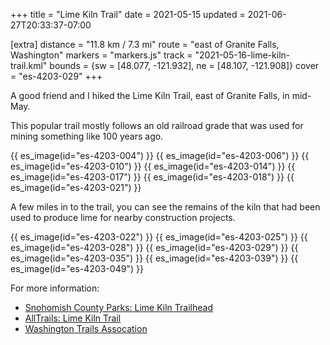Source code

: +++
title = "Lime Kiln Trail"
date = 2021-05-15
updated = 2021-06-27T20:33:37-07:00

[extra]
distance = "11.8 km / 7.3 mi"
route = "east of Granite Falls, Washington"
markers = "markers.js"
track = "2021-05-16-lime-kiln-trail.kml"
bounds = {sw = [48.077, -121.932], ne = [48.107, -121.908]}
cover = "es-4203-029"
+++

A good friend and I hiked the Lime Kiln Trail, east of Granite Falls, in mid-May.

<!-- more -->

This popular trail mostly follows an old railroad grade that was used for mining something like 100 years ago.

{{ es_image(id="es-4203-004") }}
{{ es_image(id="es-4203-006") }}
{{ es_image(id="es-4203-010") }}
{{ es_image(id="es-4203-014") }}
{{ es_image(id="es-4203-017") }}
{{ es_image(id="es-4203-018") }}
{{ es_image(id="es-4203-021") }}

A few miles in to the trail, you can see the remains of the kiln that had been used to produce lime for nearby construction projects.

{{ es_image(id="es-4203-022") }}
{{ es_image(id="es-4203-025") }}
{{ es_image(id="es-4203-028") }}
{{ es_image(id="es-4203-029") }}
{{ es_image(id="es-4203-035") }}
{{ es_image(id="es-4203-039") }}
{{ es_image(id="es-4203-049") }}

For more information:

* [Snohomish County Parks: Lime Kiln Trailhead](https://snohomishcountywa.gov/Facilities/Facility/Details/Lime-Kiln-Trailhead-95)
* [AllTrails: Lime Kiln Trail](https://www.alltrails.com/trail/us/washington/lime-kiln-trail)
* [Washington Trails Assocation](https://www.wta.org/go-hiking/hikes/lime-kiln)
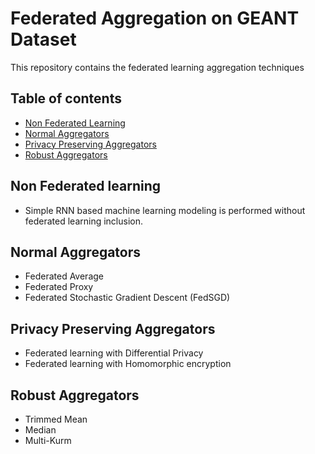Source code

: # Federated Aggregation on GEANT Dataset
This repository contains the federated learning aggregation techniques


## Table of contents
* [Non Federated Learning](#non-federated-learning)
* [Normal Aggregators](#normal-aggregators)
* [Privacy Preserving Aggregators](#privacy-preserving-aggregators)
* [Robust Aggregators](#robust-aggregators)


## Non Federated learning
- Simple RNN based machine learning modeling is performed without federated learning inclusion.


## Normal Aggregators
- Federated Average
- Federated Proxy
- Federated Stochastic Gradient Descent (FedSGD)

## Privacy Preserving Aggregators
- Federated learning with Differential Privacy
- Federated learning with Homomorphic encryption

## Robust Aggregators
- Trimmed Mean
- Median
- Multi-Kurm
__________
_TASK DETAILS_:
Please print the lines above exactly, beginning at the first line of the entries and ending at the line holding "## Table of contents", and leave the pictures out.

_RESULT OF THIS EXERCISE_:
Source code

: +++
title = "Lime Kiln Trail"
date = 2021-05-15
updated = 2021-06-27T20:33:37-07:00

[extra]
distance = "11.8 km / 7.3 mi"
route = "east of Granite Falls, Washington"
markers = "markers.js"
track = "2021-05-16-lime-kiln-trail.kml"
bounds = {sw = [48.077, -121.932], ne = [48.107, -121.908]}
cover = "es-4203-029"
+++

A good friend and I hiked the Lime Kiln Trail, east of Granite Falls, in mid-May.

<!-- more -->

This popular trail mostly follows an old railroad grade that was used for mining something like 100 years ago.

{{ es_image(id="es-4203-004") }}
{{ es_image(id="es-4203-006") }}
{{ es_image(id="es-4203-010") }}
{{ es_image(id="es-4203-014") }}
{{ es_image(id="es-4203-017") }}
{{ es_image(id="es-4203-018") }}
{{ es_image(id="es-4203-021") }}

A few miles in to the trail, you can see the remains of the kiln that had been used to produce lime for nearby construction projects.

{{ es_image(id="es-4203-022") }}
{{ es_image(id="es-4203-025") }}
{{ es_image(id="es-4203-028") }}
{{ es_image(id="es-4203-029") }}
{{ es_image(id="es-4203-035") }}
{{ es_image(id="es-4203-039") }}
{{ es_image(id="es-4203-049") }}

For more information:

* [Snohomish County Parks: Lime Kiln Trailhead](https://snohomishcountywa.gov/Facilities/Facility/Details/Lime-Kiln-Trailhead-95)
* [AllTrails: Lime Kiln Trail](https://www.alltrails.com/trail/us/washington/lime-kiln-trail)
* [Washington Trails Assocation](https://www.wta.org/go-hiking/hikes/lime-kiln)
Source code

: # Federated Aggregation on GEANT Dataset
This repository contains the federated learning aggregation techniques


## Table of contents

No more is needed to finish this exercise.